As leis municipais que foram criadas para proibir o uso do herbicida 2,4D foram criticadas por dois técnicos ouvidos pela Folha. Na opinião deles, os vereadores, em sua grande maioria, não têm conhecimento para legislar sobre o assunto.
‘‘Não é apropriado ficar fazendo leis para barrar o uso de um produto que já foi amplamente estudado’’, diz o engenheiro agrônomo da Empresa Brasileira de Pesquisa Agropecuária de Londrina, Dionisio Gazziero.
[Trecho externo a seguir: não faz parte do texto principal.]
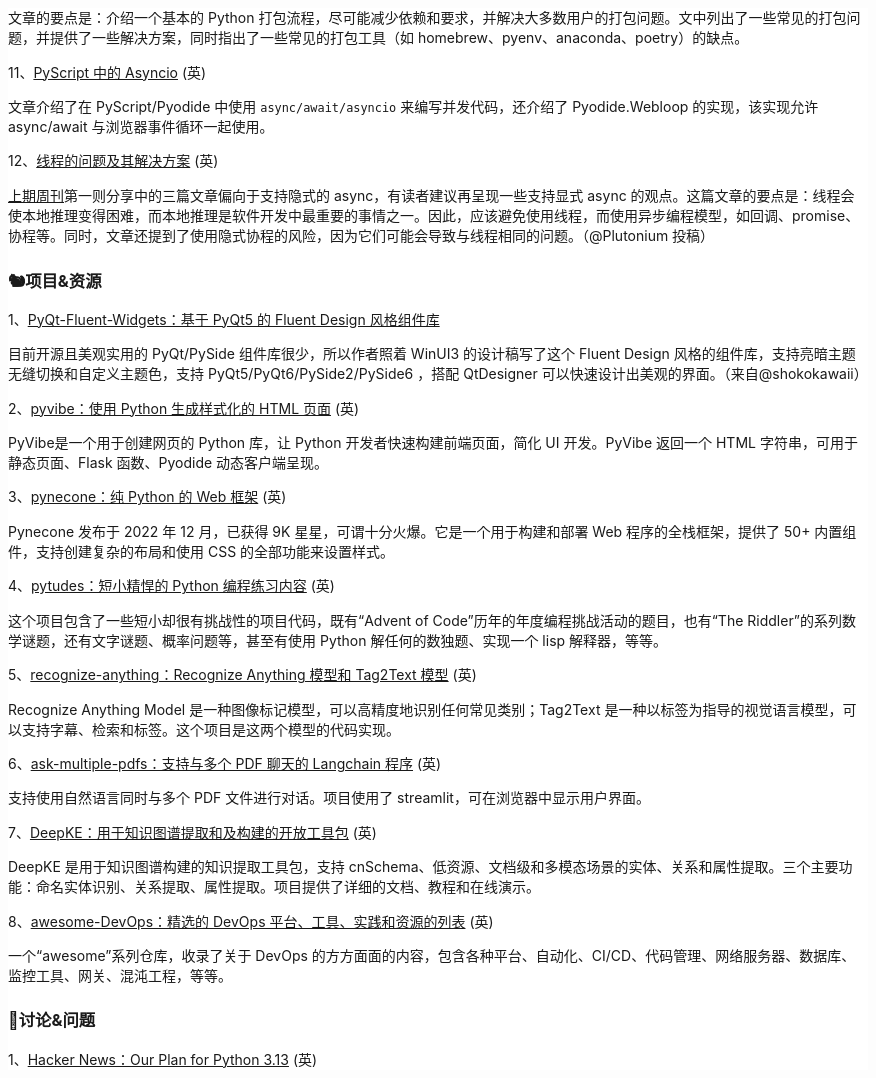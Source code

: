 文章的要点是：介绍一个基本的 Python 打包流程，尽可能减少依赖和要求，并解决大多数用户的打包问题。文中列出了一些常见的打包问题，并提供了一些解决方案，同时指出了一些常见的打包工具（如 homebrew、pyenv、anaconda、poetry）的缺点。 

11、[PyScript 中的 Asyncio](https://jeff.glass/post/pyscript-asyncio/) (英)

文章介绍了在 PyScript/Pyodide 中使用 `async/await/asyncio` 来编写并发代码，还介绍了 Pyodide.Webloop 的实现，该实现允许 async/await 与浏览器事件循环一起使用。

12、[线程的问题及其解决方案](https://glyph.twistedmatrix.com/2014/02/unyielding.html) (英)

[上期周刊](https://pythoncat.top/posts/2023-06-17-weekly7)第一则分享中的三篇文章偏向于支持隐式的 async，有读者建议再呈现一些支持显式 async 的观点。这篇文章的要点是：线程会使本地推理变得困难，而本地推理是软件开发中最重要的事情之一。因此，应该避免使用线程，而使用异步编程模型，如回调、promise、协程等。同时，文章还提到了使用隐式协程的风险，因为它们可能会导致与线程相同的问题。（@Plutonium 投稿）

### 🐿️项目&资源

1、[PyQt-Fluent-Widgets：基于 PyQt5 的 Fluent Design 风格组件库](https://github.com/zhiyiYo/PyQt-Fluent-Widgets/blob/master/docs/README_zh.md)

目前开源且美观实用的 PyQt/PySide 组件库很少，所以作者照着 WinUI3 的设计稿写了这个 Fluent Design 风格的组件库，支持亮暗主题无缝切换和自定义主题色，支持 PyQt5/PyQt6/PySide2/PySide6 ，搭配 QtDesigner 可以快速设计出美观的界面。（来自@shokokawaii）

2、[pyvibe：使用 Python 生成样式化的 HTML 页面](https://github.com/pycob/pyvibe) (英)

PyVibe是一个用于创建网页的 Python 库，让 Python 开发者快速构建前端页面，简化 UI 开发。PyVibe 返回一个 HTML 字符串，可用于静态页面、Flask 函数、Pyodide 动态客户端呈现。

3、[pynecone：纯 Python 的 Web 框架](https://github.com/pynecone-io/pynecone) (英)

Pynecone 发布于 2022 年 12 月，已获得 9K 星星，可谓十分火爆。它是一个用于构建和部署 Web 程序的全栈框架，提供了 50+ 内置组件，支持创建复杂的布局和使用 CSS 的全部功能来设置样式。

4、[pytudes：短小精悍的 Python 编程练习内容](https://github.com/norvig/pytudes) (英)

这个项目包含了一些短小却很有挑战性的项目代码，既有“Advent of Code”历年的年度编程挑战活动的题目，也有“The Riddler”的系列数学谜题，还有文字谜题、概率问题等，甚至有使用 Python 解任何的数独题、实现一个 lisp 解释器，等等。

5、[recognize-anything：Recognize Anything 模型和 Tag2Text 模型](https://github.com/xinyu1205/recognize-anything) (英)

Recognize Anything Model 是一种图像标记模型，可以高精度地识别任何常见类别；Tag2Text 是一种以标签为指导的视觉语言模型，可以支持字幕、检索和标签。这个项目是这两个模型的代码实现。

6、[ask-multiple-pdfs：支持与多个 PDF 聊天的 Langchain 程序](https://github.com/alejandro-ao/ask-multiple-pdfs) (英)

支持使用自然语言同时与多个 PDF 文件进行对话。项目使用了 streamlit，可在浏览器中显示用户界面。

7、[DeepKE：用于知识图谱提取和及构建的开放工具包](https://github.com/zjunlp/DeepKE) (英)

DeepKE 是用于知识图谱构建的知识提取工具包，支持 cnSchema、低资源、文档级和多模态场景的实体、关系和属性提取。三个主要功能：命名实体识别、关系提取、属性提取。项目提供了详细的文档、教程和在线演示。

8、[awesome-DevOps：精选的 DevOps 平台、工具、实践和资源的列表](https://github.com/wmariuss/awesome-devops) (英)

一个“awesome”系列仓库，收录了关于 DevOps 的方方面面的内容，包含各种平台、自动化、CI/CD、代码管理、网络服务器、数据库、监控工具、网关、混沌工程，等等。

### 🥂讨论&问题

1、[Hacker News：Our Plan for Python 3.13](https://news.ycombinator.com/item?id=36339777) (英)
Ele acha que os órgãos competentes, como o Ministério da Agricultura e o Instituto Brasileiro de Meio Ambiente e Recursos Naturais Renováveis (Ibama), já pesquisaram bem o 2,4D, e se ele fosse nocivo, a sua comercialização no País teria sido barrada.
O professor de agronomia da Universidade Estadual de Londrina, Carlos Vieira de Almeida, esteve recentemente na Câmara Municipal de Londrina para dar uma palestra sobre o uso do 2,4D. Ele afirma que ‘‘uma pessoa não pode ser proibida de usar uma tecnologia porque o vizinho usou mal o produto’’.
A lei, que já foi criada em diversos municípios paranaenses, não faz sentido para Almeida. ‘‘É a mesma coisa que proibir uma montadora de vender carro, só porque um motorista foi imprudente e causou um acidente.’’ (R.F.)